Output the entries as they appear, skipping images.

Raw data:
|---|

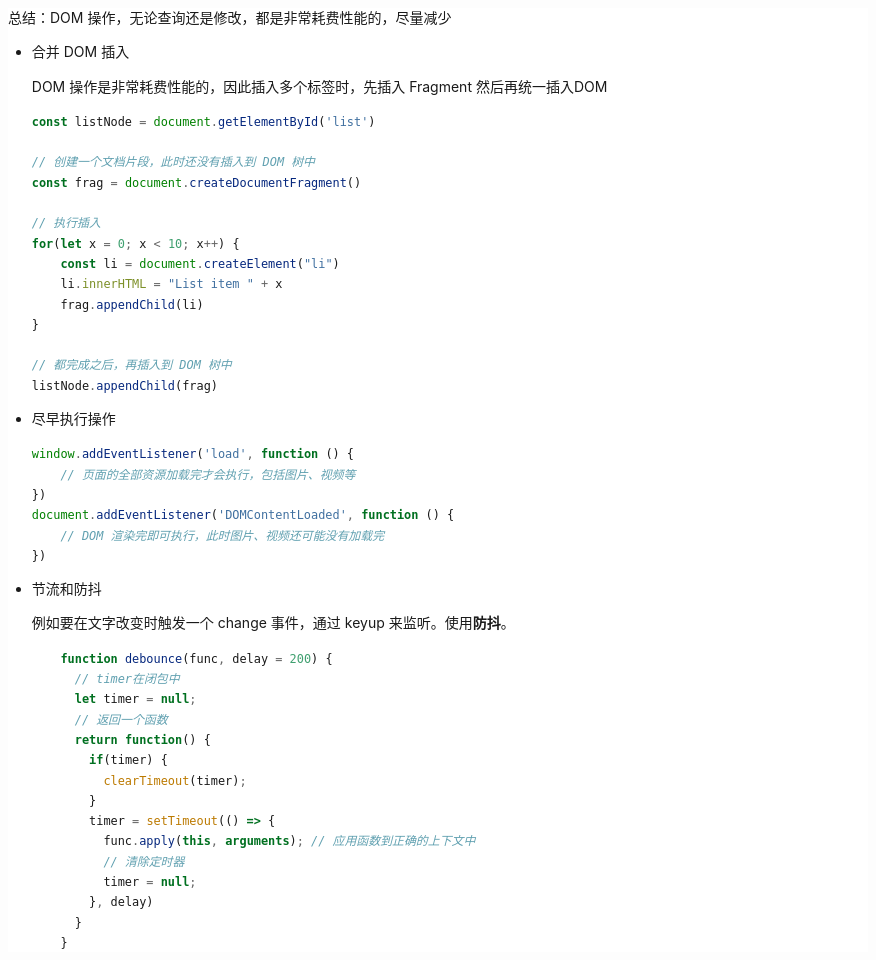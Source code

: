   总结：DOM 操作，无论查询还是修改，都是非常耗费性能的，尽量减少

* 合并 DOM 插入

  DOM 操作是非常耗费性能的，因此插入多个标签时，先插入 Fragment 然后再统一插入DOM

  ```javascript
  const listNode = document.getElementById('list')
  
  // 创建一个文档片段，此时还没有插入到 DOM 树中
  const frag = document.createDocumentFragment()
  
  // 执行插入
  for(let x = 0; x < 10; x++) {
      const li = document.createElement("li")
      li.innerHTML = "List item " + x
      frag.appendChild(li)
  }
  
  // 都完成之后，再插入到 DOM 树中
  listNode.appendChild(frag)
  ```

* 尽早执行操作

  ```javascript
  window.addEventListener('load', function () {
      // 页面的全部资源加载完才会执行，包括图片、视频等
  })
  document.addEventListener('DOMContentLoaded', function () {
      // DOM 渲染完即可执行，此时图片、视频还可能没有加载完
  })
  ```

* 节流和防抖

  例如要在文字改变时触发一个 change 事件，通过 keyup 来监听。使用**防抖**。

  ```javascript
      function debounce(func, delay = 200) {
        // timer在闭包中
        let timer = null;
        // 返回一个函数
        return function() {
          if(timer) {
            clearTimeout(timer);
          }
          timer = setTimeout(() => {
            func.apply(this, arguments); // 应用函数到正确的上下文中
            // 清除定时器
            timer = null;
          }, delay)
        }
      }
  ```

|---|

The answer:
Source code

:   总结：DOM 操作，无论查询还是修改，都是非常耗费性能的，尽量减少

* 合并 DOM 插入

  DOM 操作是非常耗费性能的，因此插入多个标签时，先插入 Fragment 然后再统一插入DOM

  ```javascript
  const listNode = document.getElementById('list')
  
  // 创建一个文档片段，此时还没有插入到 DOM 树中
  const frag = document.createDocumentFragment()
  
  // 执行插入
  for(let x = 0; x < 10; x++) {
      const li = document.createElement("li")
      li.innerHTML = "List item " + x
      frag.appendChild(li)
  }
  
  // 都完成之后，再插入到 DOM 树中
  listNode.appendChild(frag)
  ```

* 尽早执行操作

  ```javascript
  window.addEventListener('load', function () {
      // 页面的全部资源加载完才会执行，包括图片、视频等
  })
  document.addEventListener('DOMContentLoaded', function () {
      // DOM 渲染完即可执行，此时图片、视频还可能没有加载完
  })
  ```

* 节流和防抖

  例如要在文字改变时触发一个 change 事件，通过 keyup 来监听。使用**防抖**。

  ```javascript
      function debounce(func, delay = 200) {
        // timer在闭包中
        let timer = null;
        // 返回一个函数
        return function() {
          if(timer) {
            clearTimeout(timer);
          }
          timer = setTimeout(() => {
            func.apply(this, arguments); // 应用函数到正确的上下文中
            // 清除定时器
            timer = null;
          }, delay)
        }
      }
  ```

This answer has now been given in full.